Mieux, le PCF s’engage sur la voix du soutien de candidatures aux législatives issues de cette primaire. « Le PCF entend présenter ou soutenir dans toutes les circonscriptions des candidat-e-s afin de faire élire des femmes et des hommes porteurs d’orientations politiques résolument de gauche ». « Cette construction est liée à la présidentielle », précise le projet de résolution.

On résume : Valls et Hollande ne sont pas récusés à priori par le PCF. Le parti de Pierre Laurent s’apprête à soutenir un candidat issu des rangs socialistes face à un candidat issu du Front de gauche. Il s’apprête contre toute sa tradition à soutenir des candidats uniques de la gauche aux législatives.

Contre-feu en faveur du Front de gauche

Des questions se posent alors. Que fera Pierre Laurent si Emmanuel Macron ou Emmanuel Valls gagnent la primaire ? Que fera-t-il si, comme c’est très probable, il n’y a pas de primaire de toute la gauche ? Que vont dire les militants communistes de cette intéressante perspective de se ranger derrière un socialiste même super frondeur ? Autant de questions qui montrent l’incertitude de cette stratégie, qui pourrait plonger le PC dans la tempête et pourrait même contraindre Pierre Laurent à être lui-même candidat.

Dans cette situation assez navrante, Patrice Cohen-Seat, l’ancien bras droit de Marie-George Buffet, et Franck Mouly, tentent un contre-feu. Auteurs d’un texte en ligne, ils réunissent en quelques jours plus de 2.000 signatures.
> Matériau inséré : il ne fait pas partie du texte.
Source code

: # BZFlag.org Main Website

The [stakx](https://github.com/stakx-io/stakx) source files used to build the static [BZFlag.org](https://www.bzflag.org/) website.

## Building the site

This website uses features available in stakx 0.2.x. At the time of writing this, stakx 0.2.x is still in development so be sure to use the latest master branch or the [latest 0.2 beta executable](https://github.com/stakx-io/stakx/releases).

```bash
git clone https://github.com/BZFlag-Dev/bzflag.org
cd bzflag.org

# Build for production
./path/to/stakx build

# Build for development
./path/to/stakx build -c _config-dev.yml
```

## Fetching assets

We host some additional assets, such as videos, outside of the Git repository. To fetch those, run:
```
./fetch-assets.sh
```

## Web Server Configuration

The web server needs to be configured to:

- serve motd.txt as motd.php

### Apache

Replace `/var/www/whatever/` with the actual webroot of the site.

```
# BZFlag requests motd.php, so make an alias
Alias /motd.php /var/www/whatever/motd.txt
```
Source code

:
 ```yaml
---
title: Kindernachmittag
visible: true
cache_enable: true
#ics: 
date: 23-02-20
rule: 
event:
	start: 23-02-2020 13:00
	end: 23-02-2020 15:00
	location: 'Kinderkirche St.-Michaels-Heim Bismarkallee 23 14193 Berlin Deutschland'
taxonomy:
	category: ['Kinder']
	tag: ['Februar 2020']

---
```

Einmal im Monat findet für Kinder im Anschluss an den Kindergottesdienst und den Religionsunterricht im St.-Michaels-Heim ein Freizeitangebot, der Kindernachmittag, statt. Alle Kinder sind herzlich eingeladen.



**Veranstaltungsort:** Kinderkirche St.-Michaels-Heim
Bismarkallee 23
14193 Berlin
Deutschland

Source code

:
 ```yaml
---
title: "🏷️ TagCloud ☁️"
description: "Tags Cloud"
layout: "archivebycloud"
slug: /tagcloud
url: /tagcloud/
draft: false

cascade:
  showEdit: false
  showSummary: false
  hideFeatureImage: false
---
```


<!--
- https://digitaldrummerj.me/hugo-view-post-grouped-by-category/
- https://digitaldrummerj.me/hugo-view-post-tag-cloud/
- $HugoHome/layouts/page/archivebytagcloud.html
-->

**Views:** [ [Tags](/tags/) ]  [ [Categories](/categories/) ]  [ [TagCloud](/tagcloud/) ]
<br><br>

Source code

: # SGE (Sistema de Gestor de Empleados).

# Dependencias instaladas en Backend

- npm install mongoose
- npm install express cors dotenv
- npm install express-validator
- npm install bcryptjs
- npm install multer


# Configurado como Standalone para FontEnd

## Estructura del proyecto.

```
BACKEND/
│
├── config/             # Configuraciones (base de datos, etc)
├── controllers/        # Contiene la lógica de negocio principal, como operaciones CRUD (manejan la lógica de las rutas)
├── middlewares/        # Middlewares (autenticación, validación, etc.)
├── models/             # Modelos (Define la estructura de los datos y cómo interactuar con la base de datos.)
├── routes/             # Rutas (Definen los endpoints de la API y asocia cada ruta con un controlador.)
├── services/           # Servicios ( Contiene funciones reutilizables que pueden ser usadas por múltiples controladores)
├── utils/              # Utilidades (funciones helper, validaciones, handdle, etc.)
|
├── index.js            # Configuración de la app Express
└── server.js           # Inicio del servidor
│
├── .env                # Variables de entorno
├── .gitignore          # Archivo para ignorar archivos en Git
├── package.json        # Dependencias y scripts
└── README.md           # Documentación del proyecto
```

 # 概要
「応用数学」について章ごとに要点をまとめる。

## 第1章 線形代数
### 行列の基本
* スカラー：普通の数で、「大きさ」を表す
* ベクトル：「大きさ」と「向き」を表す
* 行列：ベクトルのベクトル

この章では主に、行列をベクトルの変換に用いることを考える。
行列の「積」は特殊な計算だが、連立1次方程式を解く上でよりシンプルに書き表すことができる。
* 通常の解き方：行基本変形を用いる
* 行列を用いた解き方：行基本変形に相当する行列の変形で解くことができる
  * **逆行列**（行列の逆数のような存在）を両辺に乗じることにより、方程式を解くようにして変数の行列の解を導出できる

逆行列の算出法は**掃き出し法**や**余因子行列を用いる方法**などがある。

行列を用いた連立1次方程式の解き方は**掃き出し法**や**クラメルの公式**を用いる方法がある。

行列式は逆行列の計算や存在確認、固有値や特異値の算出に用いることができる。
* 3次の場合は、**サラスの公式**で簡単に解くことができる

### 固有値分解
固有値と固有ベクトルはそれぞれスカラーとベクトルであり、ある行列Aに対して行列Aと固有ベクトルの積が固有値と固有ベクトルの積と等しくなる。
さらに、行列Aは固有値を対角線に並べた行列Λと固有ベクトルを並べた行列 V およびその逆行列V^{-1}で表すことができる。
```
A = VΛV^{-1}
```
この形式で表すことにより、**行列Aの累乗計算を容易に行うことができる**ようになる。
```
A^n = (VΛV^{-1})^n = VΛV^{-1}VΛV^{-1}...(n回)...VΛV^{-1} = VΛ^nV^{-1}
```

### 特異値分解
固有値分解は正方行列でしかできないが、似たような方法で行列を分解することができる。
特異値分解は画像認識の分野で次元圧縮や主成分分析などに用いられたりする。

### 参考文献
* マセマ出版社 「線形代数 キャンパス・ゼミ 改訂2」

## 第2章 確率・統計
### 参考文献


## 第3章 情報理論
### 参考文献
Son objet est dans son titre « Rallumer l’étincelle du Front de gauche » [1]. Signés par de nombreux communistes, ce texte recueille l’appui d’intellectuels comme Razmig Keucheyan ou Lucien Sève, de syndicalistes comme le cheminot CGT Marc Thiberville ou d’artistes comme Gérard Mordillat et Annie Ernaux, ou encore de dirigeants en vue d’Ensemble ! comme Pierre Khalfa.

Ces signataires affirment : « Après des mois d’atermoiements et d’hésitations, le Front de gauche risque de périr des divisions stratégiques et des compétitions de personnes ou d’organisations ». les pétitionnaires poursuivent : « Le Front de gauche doit vivre et se transformer pour devenir le moteur d’un large rassemblement, une grande force populaire et citoyenne, capable de bousculer un jeu politique désespérant et de redonner un sens à l’idée de gauche. » « Exprimons partout avec force notre volonté de dépasser ce qui nous divise pour affronter tous ensemble les échéances à venir. Vite, faisons-nous entendre ! » C’est tout le mal qu’on leur souhaite.